Folha de S. Paulo


Alunas organizam boicote à festa da USP conhecida por violência sexual

Coletivos feministas universitários de São Paulo organizaram um boicote à festa da faculdade de medicina da USP "Fantasias no Bosque", que acontece neste sábado (14) –agora sob outro nome. Rebatizado nesta semana de "A Primeira", o evento é o "irmão" fantasiado da "Carecas no Bosque", tradicional balada da faculdade, que ficou conhecida por casos de violência sexual e homofobia.

Casos como o do estupro da estudante M.P., ocorrido em uma "Carecas" de 2011, ou do estudante de direito Bernardo Fico, agredido por seguranças por ser LGBT na edição de 2014, foram relatados à CPI do Trote na Assembleia Legislativa de SP que, entre 2014 e 2015, apurou abusos em instituições de ensino.

No ano passado, as festas, promovidas pela atlética da instituição, não ocorreram. Em 2016, voltaram com slogans como "#Vaiterbosquesim" e "Ela voltou...".

O local, porém, não será o mesmo. O bosque, localizado num terreno da atlética e conhecido por funcionar como espaço para casais, onde, segundo relatos como o de Fico, eram permitidos apenas casais heterossexuais, foi substituído por uma casa de eventos na zona norte de São Paulo.

Além disso, o evento alardeava novas medidas de segurança, como a presença de "anjos da guarda", voluntários para ajudar pessoas que beberam demais.

Para os coletivos, no entanto, as medidas são insuficientes. "Não acho que a mudança de lugar mude o público da festa", afirma a estudante de medicina da USP Renata Mencacci, 21. "A gente não é contra festas universitárias, mas essa é uma festa historicamente promovida para que os corpos femininos sejam consumidos, e a divulgação da festa foi feita para atrair o mesmo público masculino de antes."

A uma semana do evento, porém, outra mudança: o nome da festa foi alterado para "A Primeira". A reivindicação era uma das cobradas pela recém-nascida Frente Feminista Universitária, que reúne coletivos de todo o Estado de São Paulo e surgiu com o boicote, puxado pelo coletivo Geni, da Faculdade de Medicina da USP. "Esse nome em si era uma violência, uma afronta às vítimas."

Iniciado no dia 1º de maio, o boicote resultou em um abaixo-assinado com cerca de 3.500 assinaturas. "Acho que tivemos uma vitória parcial", afirma a estudante de medicina Andressa de Oliveira, 19. "Toda a publicidade já está feita, os convites que foram vendidos estão como 'Fantasias'..."

Segundo Mencacci, a troca do nome foi negociada no sábado (7), em uma reunião apenas com as mulheres da atlética.
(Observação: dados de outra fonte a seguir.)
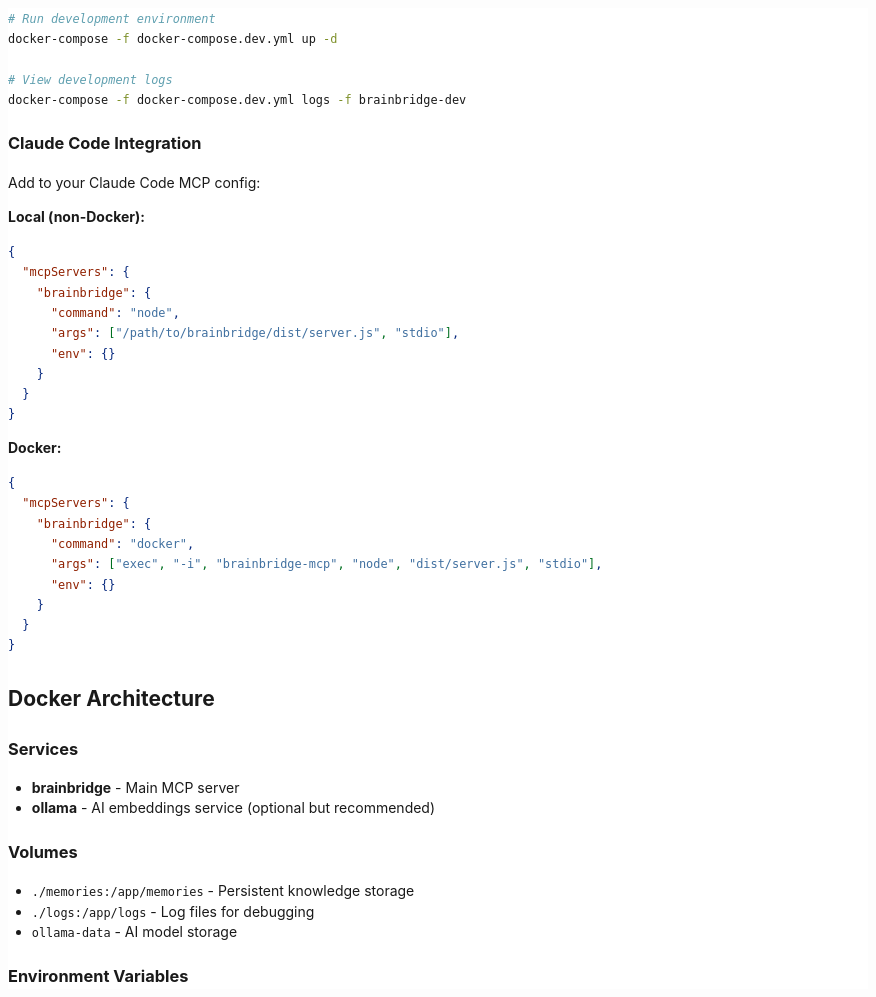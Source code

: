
 ```bash
# Run development environment
docker-compose -f docker-compose.dev.yml up -d

# View development logs
docker-compose -f docker-compose.dev.yml logs -f brainbridge-dev
```

### Claude Code Integration

Add to your Claude Code MCP config:

**Local (non-Docker):**
```json
{
  "mcpServers": {
    "brainbridge": {
      "command": "node",
      "args": ["/path/to/brainbridge/dist/server.js", "stdio"],
      "env": {}
    }
  }
}
```

**Docker:**
```json
{
  "mcpServers": {
    "brainbridge": {
      "command": "docker",
      "args": ["exec", "-i", "brainbridge-mcp", "node", "dist/server.js", "stdio"],
      "env": {}
    }
  }
}
```

## Docker Architecture

### Services

- **brainbridge** - Main MCP server
- **ollama** - AI embeddings service (optional but recommended)

### Volumes

- `./memories:/app/memories` - Persistent knowledge storage
- `./logs:/app/logs` - Log files for debugging
- `ollama-data` - AI model storage

### Environment Variables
Ela diz ainda que a mudança de última hora –antes, membros da organização haviam dito ser impossível a troca– se deve ao fato de o número de ingressos vendidos ter ficado abaixo do esperado. "Eles fizeram como a 'Alphorria' [festa do curso de direito da PUC acusada de racismo] que trocou de nome uma semana antes e teve resultados positivos de marketing."

Apesar da mudança, a divulgação da "nova festa" continua sendo pela página do evento no Facebook nomeada "Fantasias no Bosque". Procurada, a Atlética Acadêmica Oswaldo Cruz não respondeu aos questionamentos da reportagem.

CPI

Após a CPI na Assembleia de SP, apenas um aluno da medicina tornou-se réu, acusado de estuprar uma aluna de enfermagem em uma festa de 2012 -ele está suspenso há cerca de um ano, impedido de colar grau. O processo corre em segredo de Justiça, mas segundo pessoas ouvidas pela Folha, prossegue com dificuldade, pois o acusado não possui endereço fixo, o que dificulta sua notificação.

O estudante Bernardo Fico processa a atlética por danos morais por ter sido agredido por um segurança na "Carecas" de 2014, após entrar no "bosque" com o parceiro. Segundo ele, representantes da organização não compareceram a três tentativas de negociação.